» **EXERCISE REQUIREMENTS**
The records that appear below are to be restated word for word.

(Records from a collection)
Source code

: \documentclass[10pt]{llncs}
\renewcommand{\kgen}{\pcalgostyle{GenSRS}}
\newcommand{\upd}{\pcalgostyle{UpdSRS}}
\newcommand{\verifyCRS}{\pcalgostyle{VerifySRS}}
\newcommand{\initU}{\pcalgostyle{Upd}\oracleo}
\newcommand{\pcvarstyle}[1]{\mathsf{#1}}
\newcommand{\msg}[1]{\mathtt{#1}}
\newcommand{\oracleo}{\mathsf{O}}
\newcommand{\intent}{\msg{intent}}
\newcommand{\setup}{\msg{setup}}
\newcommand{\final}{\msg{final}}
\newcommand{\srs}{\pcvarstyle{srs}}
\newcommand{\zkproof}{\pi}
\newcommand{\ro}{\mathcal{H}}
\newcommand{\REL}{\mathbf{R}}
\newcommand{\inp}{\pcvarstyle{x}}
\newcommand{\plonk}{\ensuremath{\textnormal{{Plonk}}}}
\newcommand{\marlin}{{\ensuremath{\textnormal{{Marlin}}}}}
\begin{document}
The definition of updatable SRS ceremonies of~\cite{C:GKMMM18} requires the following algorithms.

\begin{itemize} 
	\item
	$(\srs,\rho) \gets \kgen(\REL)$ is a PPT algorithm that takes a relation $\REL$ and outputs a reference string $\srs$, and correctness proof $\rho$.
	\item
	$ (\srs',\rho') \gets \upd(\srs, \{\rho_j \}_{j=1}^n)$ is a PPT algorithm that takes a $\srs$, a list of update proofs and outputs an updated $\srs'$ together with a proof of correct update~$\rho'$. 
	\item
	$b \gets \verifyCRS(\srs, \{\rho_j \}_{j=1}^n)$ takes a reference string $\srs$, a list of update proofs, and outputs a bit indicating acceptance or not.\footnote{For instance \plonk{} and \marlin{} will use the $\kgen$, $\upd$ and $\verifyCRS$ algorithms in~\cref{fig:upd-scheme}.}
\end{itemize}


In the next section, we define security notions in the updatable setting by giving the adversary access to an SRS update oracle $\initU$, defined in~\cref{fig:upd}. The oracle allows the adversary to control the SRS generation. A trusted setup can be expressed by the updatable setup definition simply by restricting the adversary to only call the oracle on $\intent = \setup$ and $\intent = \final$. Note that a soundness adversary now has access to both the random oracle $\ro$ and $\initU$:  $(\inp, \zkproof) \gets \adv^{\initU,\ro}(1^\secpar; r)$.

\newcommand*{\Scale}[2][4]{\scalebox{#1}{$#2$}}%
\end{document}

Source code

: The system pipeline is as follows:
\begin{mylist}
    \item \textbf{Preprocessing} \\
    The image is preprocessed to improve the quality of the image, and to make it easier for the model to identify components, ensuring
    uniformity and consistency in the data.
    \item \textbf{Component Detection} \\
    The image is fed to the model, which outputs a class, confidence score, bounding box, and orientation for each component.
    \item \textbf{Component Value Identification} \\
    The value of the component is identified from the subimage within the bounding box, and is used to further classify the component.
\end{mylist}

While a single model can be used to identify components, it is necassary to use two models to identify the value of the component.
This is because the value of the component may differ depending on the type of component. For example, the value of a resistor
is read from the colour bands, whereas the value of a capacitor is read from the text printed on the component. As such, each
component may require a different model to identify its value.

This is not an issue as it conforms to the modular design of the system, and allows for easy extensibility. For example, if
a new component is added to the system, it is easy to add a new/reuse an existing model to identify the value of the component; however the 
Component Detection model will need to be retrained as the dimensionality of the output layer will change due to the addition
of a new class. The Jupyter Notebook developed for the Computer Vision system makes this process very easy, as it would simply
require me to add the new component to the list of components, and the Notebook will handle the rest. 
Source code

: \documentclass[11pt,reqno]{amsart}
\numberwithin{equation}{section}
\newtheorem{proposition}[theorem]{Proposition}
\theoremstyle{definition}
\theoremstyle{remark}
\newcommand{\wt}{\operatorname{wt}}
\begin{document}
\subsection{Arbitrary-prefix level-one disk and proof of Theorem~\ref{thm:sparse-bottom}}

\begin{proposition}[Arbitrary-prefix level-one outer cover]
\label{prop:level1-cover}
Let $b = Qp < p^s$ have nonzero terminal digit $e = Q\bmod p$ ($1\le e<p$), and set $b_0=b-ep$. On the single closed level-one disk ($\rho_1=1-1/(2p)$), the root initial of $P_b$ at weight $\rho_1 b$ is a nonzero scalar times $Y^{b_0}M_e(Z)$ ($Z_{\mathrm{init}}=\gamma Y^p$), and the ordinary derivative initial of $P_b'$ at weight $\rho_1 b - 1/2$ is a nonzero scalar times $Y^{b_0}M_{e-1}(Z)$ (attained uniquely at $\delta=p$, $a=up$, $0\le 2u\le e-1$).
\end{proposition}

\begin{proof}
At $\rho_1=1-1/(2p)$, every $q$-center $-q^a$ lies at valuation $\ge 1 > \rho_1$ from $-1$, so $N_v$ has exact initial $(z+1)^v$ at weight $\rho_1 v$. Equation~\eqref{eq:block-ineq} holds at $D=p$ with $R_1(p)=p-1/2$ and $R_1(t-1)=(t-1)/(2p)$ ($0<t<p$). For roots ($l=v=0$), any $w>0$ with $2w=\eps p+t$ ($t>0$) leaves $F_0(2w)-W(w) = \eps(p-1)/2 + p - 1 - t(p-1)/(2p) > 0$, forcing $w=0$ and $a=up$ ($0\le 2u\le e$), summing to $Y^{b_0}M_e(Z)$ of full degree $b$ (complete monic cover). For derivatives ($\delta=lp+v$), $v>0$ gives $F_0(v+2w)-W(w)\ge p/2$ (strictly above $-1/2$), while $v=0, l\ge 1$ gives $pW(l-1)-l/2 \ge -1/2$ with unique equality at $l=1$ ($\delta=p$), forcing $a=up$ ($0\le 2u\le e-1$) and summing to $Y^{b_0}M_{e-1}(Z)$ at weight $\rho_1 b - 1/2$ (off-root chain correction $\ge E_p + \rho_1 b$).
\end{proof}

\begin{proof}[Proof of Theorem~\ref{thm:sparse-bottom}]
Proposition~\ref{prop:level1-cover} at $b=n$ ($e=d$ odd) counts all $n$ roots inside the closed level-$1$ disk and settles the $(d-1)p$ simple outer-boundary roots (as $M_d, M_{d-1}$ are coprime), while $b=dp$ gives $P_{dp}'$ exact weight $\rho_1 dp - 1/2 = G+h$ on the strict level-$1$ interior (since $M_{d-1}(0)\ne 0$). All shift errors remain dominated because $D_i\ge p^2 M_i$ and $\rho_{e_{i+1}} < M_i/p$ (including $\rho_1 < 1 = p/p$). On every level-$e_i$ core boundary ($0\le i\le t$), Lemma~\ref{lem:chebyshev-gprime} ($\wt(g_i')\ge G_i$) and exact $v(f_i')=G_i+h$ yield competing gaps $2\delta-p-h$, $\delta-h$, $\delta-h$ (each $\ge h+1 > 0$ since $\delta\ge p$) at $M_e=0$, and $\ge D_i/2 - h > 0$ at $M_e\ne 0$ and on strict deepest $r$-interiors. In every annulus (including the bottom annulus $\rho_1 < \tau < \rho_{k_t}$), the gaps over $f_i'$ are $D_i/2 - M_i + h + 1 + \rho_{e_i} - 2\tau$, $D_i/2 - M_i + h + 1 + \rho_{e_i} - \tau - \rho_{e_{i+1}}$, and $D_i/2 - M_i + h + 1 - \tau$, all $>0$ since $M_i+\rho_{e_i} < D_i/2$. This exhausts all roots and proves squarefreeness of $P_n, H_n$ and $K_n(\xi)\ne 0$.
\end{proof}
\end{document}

» **OUTPUT**
Source code

: \documentclass[10pt]{llncs}
\renewcommand{\kgen}{\pcalgostyle{GenSRS}}
\newcommand{\upd}{\pcalgostyle{UpdSRS}}
\newcommand{\verifyCRS}{\pcalgostyle{VerifySRS}}
\newcommand{\initU}{\pcalgostyle{Upd}\oracleo}
\newcommand{\pcvarstyle}[1]{\mathsf{#1}}
\newcommand{\msg}[1]{\mathtt{#1}}
\newcommand{\oracleo}{\mathsf{O}}
\newcommand{\intent}{\msg{intent}}
\newcommand{\setup}{\msg{setup}}
\newcommand{\final}{\msg{final}}
\newcommand{\srs}{\pcvarstyle{srs}}
\newcommand{\zkproof}{\pi}
\newcommand{\ro}{\mathcal{H}}
\newcommand{\REL}{\mathbf{R}}
\newcommand{\inp}{\pcvarstyle{x}}
\newcommand{\plonk}{\ensuremath{\textnormal{{Plonk}}}}
\newcommand{\marlin}{{\ensuremath{\textnormal{{Marlin}}}}}
\begin{document}
The definition of updatable SRS ceremonies of~\cite{C:GKMMM18} requires the following algorithms.

\begin{itemize} 
	\item
	$(\srs,\rho) \gets \kgen(\REL)$ is a PPT algorithm that takes a relation $\REL$ and outputs a reference string $\srs$, and correctness proof $\rho$.
	\item
	$ (\srs',\rho') \gets \upd(\srs, \{\rho_j \}_{j=1}^n)$ is a PPT algorithm that takes a $\srs$, a list of update proofs and outputs an updated $\srs'$ together with a proof of correct update~$\rho'$. 
	\item
	$b \gets \verifyCRS(\srs, \{\rho_j \}_{j=1}^n)$ takes a reference string $\srs$, a list of update proofs, and outputs a bit indicating acceptance or not.\footnote{For instance \plonk{} and \marlin{} will use the $\kgen$, $\upd$ and $\verifyCRS$ algorithms in~\cref{fig:upd-scheme}.}
\end{itemize}


In the next section, we define security notions in the updatable setting by giving the adversary access to an SRS update oracle $\initU$, defined in~\cref{fig:upd}. The oracle allows the adversary to control the SRS generation. A trusted setup can be expressed by the updatable setup definition simply by restricting the adversary to only call the oracle on $\intent = \setup$ and $\intent = \final$. Note that a soundness adversary now has access to both the random oracle $\ro$ and $\initU$:  $(\inp, \zkproof) \gets \adv^{\initU,\ro}(1^\secpar; r)$.

\newcommand*{\Scale}[2][4]{\scalebox{#1}{$#2$}}%
\end{document}

Source code

: The system pipeline is as follows:
\begin{mylist}
    \item \textbf{Preprocessing} \\
    The image is preprocessed to improve the quality of the image, and to make it easier for the model to identify components, ensuring
    uniformity and consistency in the data.
    \item \textbf{Component Detection} \\
    The image is fed to the model, which outputs a class, confidence score, bounding box, and orientation for each component.
    \item \textbf{Component Value Identification} \\
    The value of the component is identified from the subimage within the bounding box, and is used to further classify the component.
\end{mylist}

While a single model can be used to identify components, it is necassary to use two models to identify the value of the component.
This is because the value of the component may differ depending on the type of component. For example, the value of a resistor
is read from the colour bands, whereas the value of a capacitor is read from the text printed on the component. As such, each
component may require a different model to identify its value.

This is not an issue as it conforms to the modular design of the system, and allows for easy extensibility. For example, if
a new component is added to the system, it is easy to add a new/reuse an existing model to identify the value of the component; however the 
Component Detection model will need to be retrained as the dimensionality of the output layer will change due to the addition
of a new class. The Jupyter Notebook developed for the Computer Vision system makes this process very easy, as it would simply
require me to add the new component to the list of components, and the Notebook will handle the rest. 
Source code

: \documentclass[11pt,reqno]{amsart}
\numberwithin{equation}{section}
\newtheorem{proposition}[theorem]{Proposition}
\theoremstyle{definition}
\theoremstyle{remark}
\newcommand{\wt}{\operatorname{wt}}
\begin{document}
\subsection{Arbitrary-prefix level-one disk and proof of Theorem~\ref{thm:sparse-bottom}}

\begin{proposition}[Arbitrary-prefix level-one outer cover]
\label{prop:level1-cover}
Let $b = Qp < p^s$ have nonzero terminal digit $e = Q\bmod p$ ($1\le e<p$), and set $b_0=b-ep$. On the single closed level-one disk ($\rho_1=1-1/(2p)$), the root initial of $P_b$ at weight $\rho_1 b$ is a nonzero scalar times $Y^{b_0}M_e(Z)$ ($Z_{\mathrm{init}}=\gamma Y^p$), and the ordinary derivative initial of $P_b'$ at weight $\rho_1 b - 1/2$ is a nonzero scalar times $Y^{b_0}M_{e-1}(Z)$ (attained uniquely at $\delta=p$, $a=up$, $0\le 2u\le e-1$).
\end{proposition}

\begin{proof}
At $\rho_1=1-1/(2p)$, every $q$-center $-q^a$ lies at valuation $\ge 1 > \rho_1$ from $-1$, so $N_v$ has exact initial $(z+1)^v$ at weight $\rho_1 v$. Equation~\eqref{eq:block-ineq} holds at $D=p$ with $R_1(p)=p-1/2$ and $R_1(t-1)=(t-1)/(2p)$ ($0<t<p$). For roots ($l=v=0$), any $w>0$ with $2w=\eps p+t$ ($t>0$) leaves $F_0(2w)-W(w) = \eps(p-1)/2 + p - 1 - t(p-1)/(2p) > 0$, forcing $w=0$ and $a=up$ ($0\le 2u\le e$), summing to $Y^{b_0}M_e(Z)$ of full degree $b$ (complete monic cover). For derivatives ($\delta=lp+v$), $v>0$ gives $F_0(v+2w)-W(w)\ge p/2$ (strictly above $-1/2$), while $v=0, l\ge 1$ gives $pW(l-1)-l/2 \ge -1/2$ with unique equality at $l=1$ ($\delta=p$), forcing $a=up$ ($0\le 2u\le e-1$) and summing to $Y^{b_0}M_{e-1}(Z)$ at weight $\rho_1 b - 1/2$ (off-root chain correction $\ge E_p + \rho_1 b$).
\end{proof}

\begin{proof}[Proof of Theorem~\ref{thm:sparse-bottom}]
Proposition~\ref{prop:level1-cover} at $b=n$ ($e=d$ odd) counts all $n$ roots inside the closed level-$1$ disk and settles the $(d-1)p$ simple outer-boundary roots (as $M_d, M_{d-1}$ are coprime), while $b=dp$ gives $P_{dp}'$ exact weight $\rho_1 dp - 1/2 = G+h$ on the strict level-$1$ interior (since $M_{d-1}(0)\ne 0$). All shift errors remain dominated because $D_i\ge p^2 M_i$ and $\rho_{e_{i+1}} < M_i/p$ (including $\rho_1 < 1 = p/p$). On every level-$e_i$ core boundary ($0\le i\le t$), Lemma~\ref{lem:chebyshev-gprime} ($\wt(g_i')\ge G_i$) and exact $v(f_i')=G_i+h$ yield competing gaps $2\delta-p-h$, $\delta-h$, $\delta-h$ (each $\ge h+1 > 0$ since $\delta\ge p$) at $M_e=0$, and $\ge D_i/2 - h > 0$ at $M_e\ne 0$ and on strict deepest $r$-interiors. In every annulus (including the bottom annulus $\rho_1 < \tau < \rho_{k_t}$), the gaps over $f_i'$ are $D_i/2 - M_i + h + 1 + \rho_{e_i} - 2\tau$, $D_i/2 - M_i + h + 1 + \rho_{e_i} - \tau - \rho_{e_{i+1}}$, and $D_i/2 - M_i + h + 1 - \tau$, all $>0$ since $M_i+\rho_{e_i} < D_i/2$. This exhausts all roots and proves squarefreeness of $P_n, H_n$ and $K_n(\xi)\ne 0$.
\end{proof}
\end{document}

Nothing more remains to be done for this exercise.